◆ **Your task**
Nothing outside the range is wanted. Repeat exactly the lines below from the one with "compilatori per linguaggi" through the one with "fatto che gli".

◆ **Source information**
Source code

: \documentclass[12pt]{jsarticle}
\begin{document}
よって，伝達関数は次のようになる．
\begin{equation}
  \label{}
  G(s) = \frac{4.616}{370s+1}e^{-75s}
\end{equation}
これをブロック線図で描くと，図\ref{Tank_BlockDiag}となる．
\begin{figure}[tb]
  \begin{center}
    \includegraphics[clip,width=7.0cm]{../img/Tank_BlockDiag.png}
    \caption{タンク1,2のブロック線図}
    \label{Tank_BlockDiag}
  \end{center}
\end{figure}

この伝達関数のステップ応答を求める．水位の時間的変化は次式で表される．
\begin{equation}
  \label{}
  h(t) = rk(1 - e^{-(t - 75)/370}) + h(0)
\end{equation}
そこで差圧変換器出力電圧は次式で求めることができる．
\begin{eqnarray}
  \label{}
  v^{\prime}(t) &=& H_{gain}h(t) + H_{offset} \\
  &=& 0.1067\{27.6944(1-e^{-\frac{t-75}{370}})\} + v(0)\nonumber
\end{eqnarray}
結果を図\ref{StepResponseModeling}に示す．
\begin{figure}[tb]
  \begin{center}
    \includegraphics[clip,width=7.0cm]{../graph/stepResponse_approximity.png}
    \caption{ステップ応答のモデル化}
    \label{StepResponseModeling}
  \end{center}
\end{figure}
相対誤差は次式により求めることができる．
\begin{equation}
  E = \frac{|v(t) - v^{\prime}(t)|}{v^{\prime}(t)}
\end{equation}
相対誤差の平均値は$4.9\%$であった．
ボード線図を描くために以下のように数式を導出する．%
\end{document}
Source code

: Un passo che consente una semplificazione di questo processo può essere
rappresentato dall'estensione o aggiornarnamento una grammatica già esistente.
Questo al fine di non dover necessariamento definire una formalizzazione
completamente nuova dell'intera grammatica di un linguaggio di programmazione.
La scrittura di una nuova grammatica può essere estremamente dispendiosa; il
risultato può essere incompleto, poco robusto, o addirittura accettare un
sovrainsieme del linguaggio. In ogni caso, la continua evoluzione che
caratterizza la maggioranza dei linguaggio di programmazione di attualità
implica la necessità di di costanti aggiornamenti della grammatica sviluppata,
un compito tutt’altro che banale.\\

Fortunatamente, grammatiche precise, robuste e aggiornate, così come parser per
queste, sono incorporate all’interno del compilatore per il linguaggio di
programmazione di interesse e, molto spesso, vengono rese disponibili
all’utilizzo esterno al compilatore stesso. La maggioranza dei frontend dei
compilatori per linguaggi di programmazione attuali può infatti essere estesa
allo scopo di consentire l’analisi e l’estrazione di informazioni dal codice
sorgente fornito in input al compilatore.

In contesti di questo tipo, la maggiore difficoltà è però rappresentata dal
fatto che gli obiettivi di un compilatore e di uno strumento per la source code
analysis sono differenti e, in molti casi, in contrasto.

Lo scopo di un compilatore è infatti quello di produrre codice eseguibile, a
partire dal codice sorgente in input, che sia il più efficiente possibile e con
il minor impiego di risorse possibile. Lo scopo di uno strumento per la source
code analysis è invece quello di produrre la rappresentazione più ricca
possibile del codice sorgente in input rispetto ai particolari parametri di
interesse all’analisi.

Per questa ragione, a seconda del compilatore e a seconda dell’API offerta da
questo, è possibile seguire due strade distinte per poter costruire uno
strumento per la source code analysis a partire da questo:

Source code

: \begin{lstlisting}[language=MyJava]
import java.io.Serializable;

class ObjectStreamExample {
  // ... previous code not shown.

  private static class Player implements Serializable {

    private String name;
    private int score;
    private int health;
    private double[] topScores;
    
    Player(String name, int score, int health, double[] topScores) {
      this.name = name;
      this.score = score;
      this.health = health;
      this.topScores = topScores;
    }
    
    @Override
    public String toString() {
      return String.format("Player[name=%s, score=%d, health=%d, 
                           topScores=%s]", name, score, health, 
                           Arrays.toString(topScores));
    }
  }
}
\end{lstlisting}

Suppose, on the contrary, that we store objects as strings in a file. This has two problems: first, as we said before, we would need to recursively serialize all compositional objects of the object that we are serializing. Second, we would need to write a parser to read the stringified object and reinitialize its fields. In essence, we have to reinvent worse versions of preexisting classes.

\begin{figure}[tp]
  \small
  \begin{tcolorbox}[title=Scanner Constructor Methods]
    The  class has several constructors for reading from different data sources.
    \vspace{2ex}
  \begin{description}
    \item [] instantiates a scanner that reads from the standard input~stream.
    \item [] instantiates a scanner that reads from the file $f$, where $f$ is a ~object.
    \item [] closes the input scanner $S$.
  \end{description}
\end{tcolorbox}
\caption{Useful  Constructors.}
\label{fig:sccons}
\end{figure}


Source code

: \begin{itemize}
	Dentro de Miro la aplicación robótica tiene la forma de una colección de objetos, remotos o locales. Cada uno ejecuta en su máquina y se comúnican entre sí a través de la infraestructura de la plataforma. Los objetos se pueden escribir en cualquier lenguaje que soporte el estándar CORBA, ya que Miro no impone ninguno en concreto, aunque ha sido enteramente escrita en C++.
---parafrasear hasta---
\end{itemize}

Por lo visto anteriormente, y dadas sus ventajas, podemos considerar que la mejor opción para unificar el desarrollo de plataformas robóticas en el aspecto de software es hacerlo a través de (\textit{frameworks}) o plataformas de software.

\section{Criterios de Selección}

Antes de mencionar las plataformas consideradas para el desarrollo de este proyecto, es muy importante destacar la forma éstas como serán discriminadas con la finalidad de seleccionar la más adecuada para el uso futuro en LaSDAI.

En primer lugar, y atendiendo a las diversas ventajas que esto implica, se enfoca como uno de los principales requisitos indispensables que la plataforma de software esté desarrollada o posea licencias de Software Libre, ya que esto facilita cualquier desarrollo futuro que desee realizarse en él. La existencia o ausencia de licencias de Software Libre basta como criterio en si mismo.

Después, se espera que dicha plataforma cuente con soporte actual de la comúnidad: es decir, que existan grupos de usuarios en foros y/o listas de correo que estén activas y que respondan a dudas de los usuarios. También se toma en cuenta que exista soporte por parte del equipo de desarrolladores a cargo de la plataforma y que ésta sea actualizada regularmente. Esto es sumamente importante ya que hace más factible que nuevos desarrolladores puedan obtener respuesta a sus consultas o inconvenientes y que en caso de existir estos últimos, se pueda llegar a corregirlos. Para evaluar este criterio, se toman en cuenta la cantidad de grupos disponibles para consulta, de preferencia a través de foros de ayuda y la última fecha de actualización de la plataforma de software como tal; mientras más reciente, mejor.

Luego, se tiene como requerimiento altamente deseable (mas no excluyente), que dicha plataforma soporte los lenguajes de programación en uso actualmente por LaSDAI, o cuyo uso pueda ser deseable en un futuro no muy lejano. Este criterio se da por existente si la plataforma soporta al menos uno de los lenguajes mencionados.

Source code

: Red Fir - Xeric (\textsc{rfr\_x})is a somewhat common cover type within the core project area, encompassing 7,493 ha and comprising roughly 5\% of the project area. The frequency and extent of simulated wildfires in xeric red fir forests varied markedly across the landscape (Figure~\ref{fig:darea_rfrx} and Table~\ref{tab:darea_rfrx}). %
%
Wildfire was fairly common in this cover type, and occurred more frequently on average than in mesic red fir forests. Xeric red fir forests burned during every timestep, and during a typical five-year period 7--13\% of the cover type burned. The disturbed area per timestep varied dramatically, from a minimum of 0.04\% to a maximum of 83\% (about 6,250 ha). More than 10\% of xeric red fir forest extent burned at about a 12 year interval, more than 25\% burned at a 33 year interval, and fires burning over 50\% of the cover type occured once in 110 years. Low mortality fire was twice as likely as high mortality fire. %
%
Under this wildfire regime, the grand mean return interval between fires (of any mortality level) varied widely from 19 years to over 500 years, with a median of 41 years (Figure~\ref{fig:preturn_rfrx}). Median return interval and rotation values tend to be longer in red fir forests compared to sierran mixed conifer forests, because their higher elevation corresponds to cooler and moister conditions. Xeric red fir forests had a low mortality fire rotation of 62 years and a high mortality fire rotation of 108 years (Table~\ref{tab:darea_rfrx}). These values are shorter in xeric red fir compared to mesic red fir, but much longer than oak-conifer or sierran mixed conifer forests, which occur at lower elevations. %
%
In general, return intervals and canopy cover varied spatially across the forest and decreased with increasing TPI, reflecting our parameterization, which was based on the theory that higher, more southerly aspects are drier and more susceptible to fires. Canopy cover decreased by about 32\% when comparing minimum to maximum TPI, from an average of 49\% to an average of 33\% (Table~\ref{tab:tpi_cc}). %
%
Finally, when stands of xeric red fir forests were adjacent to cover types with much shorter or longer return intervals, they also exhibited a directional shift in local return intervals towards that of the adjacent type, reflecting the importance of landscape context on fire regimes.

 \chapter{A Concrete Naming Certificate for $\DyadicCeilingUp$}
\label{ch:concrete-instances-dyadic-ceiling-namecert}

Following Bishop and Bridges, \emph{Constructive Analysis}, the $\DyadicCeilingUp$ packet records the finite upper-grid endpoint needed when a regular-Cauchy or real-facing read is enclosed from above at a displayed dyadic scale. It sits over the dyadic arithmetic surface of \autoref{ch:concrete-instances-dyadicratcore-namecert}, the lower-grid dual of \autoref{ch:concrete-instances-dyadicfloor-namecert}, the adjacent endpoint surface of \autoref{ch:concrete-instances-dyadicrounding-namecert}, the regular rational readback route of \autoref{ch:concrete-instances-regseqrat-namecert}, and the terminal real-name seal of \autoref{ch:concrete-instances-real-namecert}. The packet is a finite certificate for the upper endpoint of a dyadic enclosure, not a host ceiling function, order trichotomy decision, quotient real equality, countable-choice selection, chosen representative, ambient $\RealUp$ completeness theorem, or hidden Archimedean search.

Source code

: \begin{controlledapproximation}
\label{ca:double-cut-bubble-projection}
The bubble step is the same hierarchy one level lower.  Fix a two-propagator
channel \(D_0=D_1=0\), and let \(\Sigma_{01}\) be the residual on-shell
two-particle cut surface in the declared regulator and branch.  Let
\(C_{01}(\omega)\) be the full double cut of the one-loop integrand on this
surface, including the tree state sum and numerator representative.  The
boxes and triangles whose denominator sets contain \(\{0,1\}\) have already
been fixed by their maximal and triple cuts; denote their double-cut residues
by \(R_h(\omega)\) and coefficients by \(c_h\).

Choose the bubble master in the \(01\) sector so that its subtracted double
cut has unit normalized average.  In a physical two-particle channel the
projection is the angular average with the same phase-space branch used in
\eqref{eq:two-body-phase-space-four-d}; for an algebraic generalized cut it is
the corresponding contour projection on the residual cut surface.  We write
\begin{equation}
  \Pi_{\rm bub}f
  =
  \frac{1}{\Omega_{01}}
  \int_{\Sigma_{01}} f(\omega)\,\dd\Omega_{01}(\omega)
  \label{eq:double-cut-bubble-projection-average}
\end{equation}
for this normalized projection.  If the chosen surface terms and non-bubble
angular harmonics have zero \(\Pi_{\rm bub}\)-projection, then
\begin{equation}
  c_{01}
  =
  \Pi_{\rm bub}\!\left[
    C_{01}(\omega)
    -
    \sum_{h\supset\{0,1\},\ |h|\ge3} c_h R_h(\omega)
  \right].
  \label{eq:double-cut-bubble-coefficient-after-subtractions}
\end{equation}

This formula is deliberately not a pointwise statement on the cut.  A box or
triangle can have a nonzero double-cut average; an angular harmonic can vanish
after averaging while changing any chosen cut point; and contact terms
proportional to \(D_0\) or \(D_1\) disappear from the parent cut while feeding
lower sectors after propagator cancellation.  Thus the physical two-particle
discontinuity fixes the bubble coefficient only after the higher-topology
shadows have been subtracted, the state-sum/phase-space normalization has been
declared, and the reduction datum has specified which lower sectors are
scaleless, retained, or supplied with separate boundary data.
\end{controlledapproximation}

◆ **Response box**
compilatori per linguaggi di programmazione attuali può infatti essere estesa
allo scopo di consentire l’analisi e l’estrazione di informazioni dal codice
sorgente fornito in input al compilatore.

In contesti di questo tipo, la maggiore difficoltà è però rappresentata dal
fatto che gli obiettivi di un compilatore e di uno strumento per la source code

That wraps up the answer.